(Beginning of Supplied material)

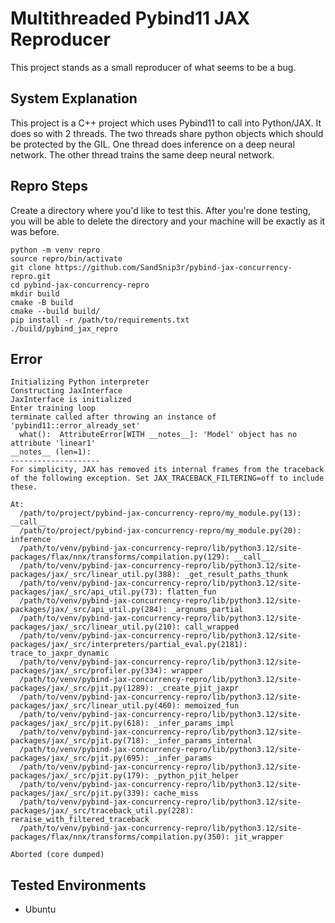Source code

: # Multithreaded Pybind11 JAX Reproducer

This project stands as a small reproducer of what seems to be a bug.

## System Explanation

This project is a C++ project which uses Pybind11 to call into Python/JAX. It does so with 2 threads. The two threads share python objects which should be protected by the GIL. One thread does inference on a deep neural network. The other thread trains the same deep neural network.

## Repro Steps

Create a directory where you'd like to test this. After you're done testing, you will be able to delete the directory and your machine will be exactly as it was before.

```
python -m venv repro
source repro/bin/activate
git clone https://github.com/SandSnip3r/pybind-jax-concurrency-repro.git
cd pybind-jax-concurrency-repro
mkdir build
cmake -B build
cmake --build build/
pip install -r /path/to/requirements.txt
./build/pybind_jax_repro
```

## Error

```
Initializing Python interpreter
Constructing JaxInterface
JaxInterface is initialized
Enter training loop
terminate called after throwing an instance of 'pybind11::error_already_set'
  what():  AttributeError[WITH __notes__]: 'Model' object has no attribute 'linear1'
__notes__ (len=1):
--------------------
For simplicity, JAX has removed its internal frames from the traceback of the following exception. Set JAX_TRACEBACK_FILTERING=off to include these.

At:
  /path/to/project/pybind-jax-concurrency-repro/my_module.py(13): __call__
  /path/to/project/pybind-jax-concurrency-repro/my_module.py(20): inference
  /path/to/venv/pybind-jax-concurrency-repro/lib/python3.12/site-packages/flax/nnx/transforms/compilation.py(129): __call__
  /path/to/venv/pybind-jax-concurrency-repro/lib/python3.12/site-packages/jax/_src/linear_util.py(388): _get_result_paths_thunk
  /path/to/venv/pybind-jax-concurrency-repro/lib/python3.12/site-packages/jax/_src/api_util.py(73): flatten_fun
  /path/to/venv/pybind-jax-concurrency-repro/lib/python3.12/site-packages/jax/_src/api_util.py(284): _argnums_partial
  /path/to/venv/pybind-jax-concurrency-repro/lib/python3.12/site-packages/jax/_src/linear_util.py(210): call_wrapped
  /path/to/venv/pybind-jax-concurrency-repro/lib/python3.12/site-packages/jax/_src/interpreters/partial_eval.py(2181): trace_to_jaxpr_dynamic
  /path/to/venv/pybind-jax-concurrency-repro/lib/python3.12/site-packages/jax/_src/profiler.py(334): wrapper
  /path/to/venv/pybind-jax-concurrency-repro/lib/python3.12/site-packages/jax/_src/pjit.py(1289): _create_pjit_jaxpr
  /path/to/venv/pybind-jax-concurrency-repro/lib/python3.12/site-packages/jax/_src/linear_util.py(460): memoized_fun
  /path/to/venv/pybind-jax-concurrency-repro/lib/python3.12/site-packages/jax/_src/pjit.py(618): _infer_params_impl
  /path/to/venv/pybind-jax-concurrency-repro/lib/python3.12/site-packages/jax/_src/pjit.py(718): _infer_params_internal
  /path/to/venv/pybind-jax-concurrency-repro/lib/python3.12/site-packages/jax/_src/pjit.py(695): _infer_params
  /path/to/venv/pybind-jax-concurrency-repro/lib/python3.12/site-packages/jax/_src/pjit.py(179): _python_pjit_helper
  /path/to/venv/pybind-jax-concurrency-repro/lib/python3.12/site-packages/jax/_src/pjit.py(339): cache_miss
  /path/to/venv/pybind-jax-concurrency-repro/lib/python3.12/site-packages/jax/_src/traceback_util.py(228): reraise_with_filtered_traceback
  /path/to/venv/pybind-jax-concurrency-repro/lib/python3.12/site-packages/flax/nnx/transforms/compilation.py(350): jit_wrapper

Aborted (core dumped)
```

## Tested Environments

- Ubuntu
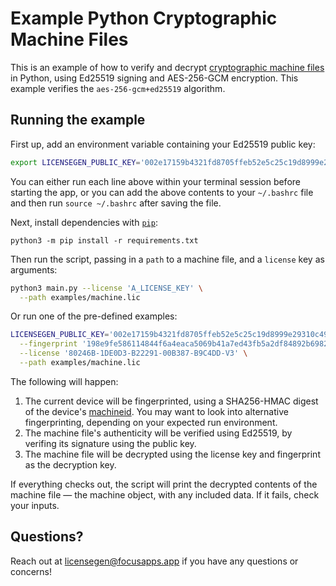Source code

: # Example Python Cryptographic Machine Files

This is an example of how to verify and decrypt [cryptographic machine files](https://licensegen.focusapps.app/docs/api/cryptography/#cryptographic-lic)
in Python, using Ed25519 signing and AES-256-GCM encryption. This example
verifies the `aes-256-gcm+ed25519` algorithm.

## Running the example

First up, add an environment variable containing your Ed25519 public key:
```bash
export LICENSEGEN_PUBLIC_KEY='002e17159b4321fd8705ffeb52e5c25c19d8999e29310c49e35f7769844bd587'
```

You can either run each line above within your terminal session before
starting the app, or you can add the above contents to your `~/.bashrc`
file and then run `source ~/.bashrc` after saving the file.

Next, install dependencies with [`pip`](https://packaging.python.org/):

```
python3 -m pip install -r requirements.txt
```

Then run the script, passing in a `path` to a machine file, and a `license`
key as arguments:

```bash
python3 main.py --license 'A_LICENSE_KEY' \
  --path examples/machine.lic
```

Or run one of the pre-defined examples:

```bash
LICENSEGEN_PUBLIC_KEY='002e17159b4321fd8705ffeb52e5c25c19d8999e29310c49e35f7769844bd587' python3 main.py \
  --fingerprint '198e9fe586114844f6a4eaca5069b41a7ed43fb5a2df84892b69826d64573e39' \
  --license '80246B-1DE0D3-B22291-00B387-B9C4DD-V3' \
  --path examples/machine.lic
```

The following will happen:

1. The current device will be fingerprinted, using a SHA256-HMAC digest of the
   device's [machineid](https://github.com/focusapps/licensegen-py-machineid). You may
   want to look into alternative fingerprinting, depending on your expected
   run environment.
1. The machine file's authenticity will be verified using Ed25519, by verifing
   its signature using the public key.
1. The machine file will be decrypted using the license key and fingerprint
   as the decryption key.

If everything checks out, the script will print the decrypted contents of
the machine file — the machine object, with any included data. If it
fails, check your inputs.

## Questions?

Reach out at [licensegen@focusapps.app](mailto:licensegen@focusapps.app) if you have any
questions or concerns!
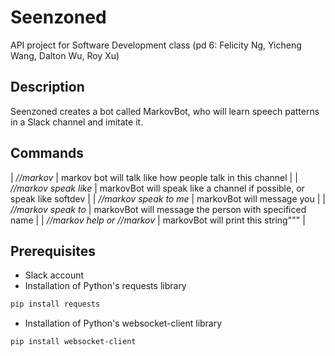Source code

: # Seenzoned
API project for Software Development class (pd 6: Felicity Ng, Yicheng Wang, Dalton Wu, Roy Xu)

## Description
Seenzoned creates a bot called MarkovBot, who will learn speech patterns in a Slack channel and imitate it.

## Commands
| *//markov*                                     | markov bot will talk like how people talk in this channel              |
| *//markov speak like <channel>*                | markovBot will speak like a channel if possible, or speak like softdev |
| *//markov speak to me*                         | markovBot will message you                                             |
| *//markov speak to <name>*                     | markovBot will message the person with specificed name                 |
| *//markov help or //markov <invalid command>*  | markovBot will print this string"""                                    |

## Prerequisites
- Slack account
- Installation of Python's requests library
```bash
pip install requests
```
- Installation of Python's websocket-client library
```bash
pip install websocket-client
```
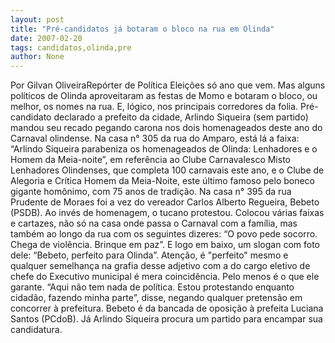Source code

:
 ```yaml
---
layout: post
title: "Pré-candidatos já botaram o bloco na rua em Olinda"
date: 2007-02-20
tags: candidatos,olinda,pre
author: None
---
```

Por Gilvan OliveiraRepórter de Política
Eleições só ano que vem. Mas alguns políticos de Olinda aproveitaram as&nbsp;festas de Momo e botaram o bloco, ou melhor, os nomes na rua. E, lógico, nos principais corredores da folia.
Pré-candidato declarado a prefeito da cidade, Arlindo Siqueira (sem partido) mandou seu recado pegando carona nos dois homenageados deste ano do Carnaval olindense.
Na casa n° 305 da rua do Amparo, está lá a faixa: “Arlindo Siqueira parabeniza os homenageados de Olinda: Lenhadores e o Homem da Meia-noite”, em referência ao Clube Carnavalesco Misto Lenhadores Olindenses, que completa 100 carnavais este ano, e o Clube de Alegoria e Crítica Homem da Meia-Noite, este último famoso pelo boneco gigante homônimo, com 75 anos de tradição.
Na casa n° 395 da rua Prudente de Moraes foi a vez do vereador Carlos Alberto Regueira, Bebeto (PSDB). Ao invés de homenagem, o tucano protestou. Colocou várias faixas e cartazes, não só na casa onde passa o Carnaval com a família, mas também ao longo da rua com os seguintes dizeres: “O povo pede&nbsp;socorro. Chega de violência. Brinque em paz”. E logo em baixo, um slogan com foto dele: “Bebeto, perfeito para Olinda”.
Atenção, é \"perfeito\" mesmo&nbsp;e qualquer semelhança na grafia desse adjetivo com a do cargo eletivo de chefe do Executivo municipal é mera coincidência. Pelo menos é o que ele garante. “Aqui não tem nada de política. Estou protestando enquanto cidadão, fazendo minha parte”, disse, negando qualquer pretensão em concorrer à prefeitura.
Bebeto é da bancada de oposição à prefeita Luciana Santos (PCdoB). Já Arlindo Siqueira procura um partido para encampar sua candidatura. 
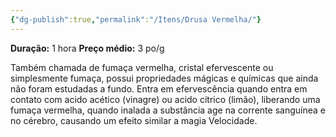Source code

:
 ```yaml
---
{"dg-publish":true,"permalink":"/Itens/Drusa Vermelha/"}
---
```


__Duração:__ 1 hora
__Preço médio:__ 3 po/g

Também chamada de fumaça vermelha, cristal efervescente ou simplesmente fumaça, possui propriedades mágicas e químicas que ainda não foram estudadas a fundo. 
Entra em efervescência quando entra em contato com acido acético (vinagre) ou acido cítrico (limão), liberando uma fumaça vermelha, quando inalada a substância age na corrente sanguínea e no cérebro, causando um efeito similar a magia Velocidade.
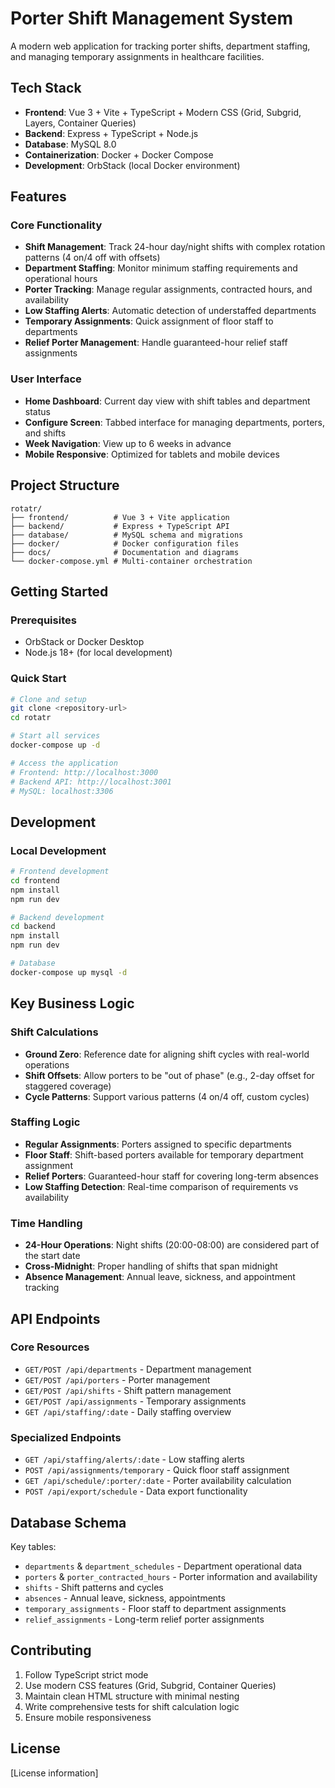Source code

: # Porter Shift Management System

A modern web application for tracking porter shifts, department staffing, and managing temporary assignments in healthcare facilities.

## Tech Stack

- **Frontend**: Vue 3 + Vite + TypeScript + Modern CSS (Grid, Subgrid, Layers, Container Queries)
- **Backend**: Express + TypeScript + Node.js
- **Database**: MySQL 8.0
- **Containerization**: Docker + Docker Compose
- **Development**: OrbStack (local Docker environment)

## Features

### Core Functionality
- **Shift Management**: Track 24-hour day/night shifts with complex rotation patterns (4 on/4 off with offsets)
- **Department Staffing**: Monitor minimum staffing requirements and operational hours
- **Porter Tracking**: Manage regular assignments, contracted hours, and availability
- **Low Staffing Alerts**: Automatic detection of understaffed departments
- **Temporary Assignments**: Quick assignment of floor staff to departments
- **Relief Porter Management**: Handle guaranteed-hour relief staff assignments

### User Interface
- **Home Dashboard**: Current day view with shift tables and department status
- **Configure Screen**: Tabbed interface for managing departments, porters, and shifts
- **Week Navigation**: View up to 6 weeks in advance
- **Mobile Responsive**: Optimized for tablets and mobile devices

## Project Structure

```
rotatr/
├── frontend/          # Vue 3 + Vite application
├── backend/           # Express + TypeScript API
├── database/          # MySQL schema and migrations
├── docker/            # Docker configuration files
├── docs/              # Documentation and diagrams
└── docker-compose.yml # Multi-container orchestration
```

## Getting Started

### Prerequisites
- OrbStack or Docker Desktop
- Node.js 18+ (for local development)

### Quick Start
```bash
# Clone and setup
git clone <repository-url>
cd rotatr

# Start all services
docker-compose up -d

# Access the application
# Frontend: http://localhost:3000
# Backend API: http://localhost:3001
# MySQL: localhost:3306
```

## Development

### Local Development
```bash
# Frontend development
cd frontend
npm install
npm run dev

# Backend development
cd backend
npm install
npm run dev

# Database
docker-compose up mysql -d
```

## Key Business Logic

### Shift Calculations
- **Ground Zero**: Reference date for aligning shift cycles with real-world operations
- **Shift Offsets**: Allow porters to be "out of phase" (e.g., 2-day offset for staggered coverage)
- **Cycle Patterns**: Support various patterns (4 on/4 off, custom cycles)

### Staffing Logic
- **Regular Assignments**: Porters assigned to specific departments
- **Floor Staff**: Shift-based porters available for temporary department assignment
- **Relief Porters**: Guaranteed-hour staff for covering long-term absences
- **Low Staffing Detection**: Real-time comparison of requirements vs availability

### Time Handling
- **24-Hour Operations**: Night shifts (20:00-08:00) are considered part of the start date
- **Cross-Midnight**: Proper handling of shifts that span midnight
- **Absence Management**: Annual leave, sickness, and appointment tracking

## API Endpoints

### Core Resources
- `GET/POST /api/departments` - Department management
- `GET/POST /api/porters` - Porter management  
- `GET/POST /api/shifts` - Shift pattern management
- `GET/POST /api/assignments` - Temporary assignments
- `GET /api/staffing/:date` - Daily staffing overview

### Specialized Endpoints
- `GET /api/staffing/alerts/:date` - Low staffing alerts
- `POST /api/assignments/temporary` - Quick floor staff assignment
- `GET /api/schedule/:porter/:date` - Porter availability calculation
- `POST /api/export/schedule` - Data export functionality

## Database Schema

Key tables:
- `departments` & `department_schedules` - Department operational data
- `porters` & `porter_contracted_hours` - Porter information and availability
- `shifts` - Shift patterns and cycles
- `absences` - Annual leave, sickness, appointments
- `temporary_assignments` - Floor staff to department assignments
- `relief_assignments` - Long-term relief porter assignments

## Contributing

1. Follow TypeScript strict mode
2. Use modern CSS features (Grid, Subgrid, Container Queries)
3. Maintain clean HTML structure with minimal nesting
4. Write comprehensive tests for shift calculation logic
5. Ensure mobile responsiveness

## License

[License information]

(End of Supplied material)

### Problem
When a line of the records holds the word "into", copy that line.

### Your solution
This project is a C++ project which uses Pybind11 to call into Python/JAX. It does so with 2 threads. The two threads share python objects which should be protected by the GIL. One thread does inference on a deep neural network. The other thread trains the same deep neural network.
   want to look into alternative fingerprinting, depending on your expected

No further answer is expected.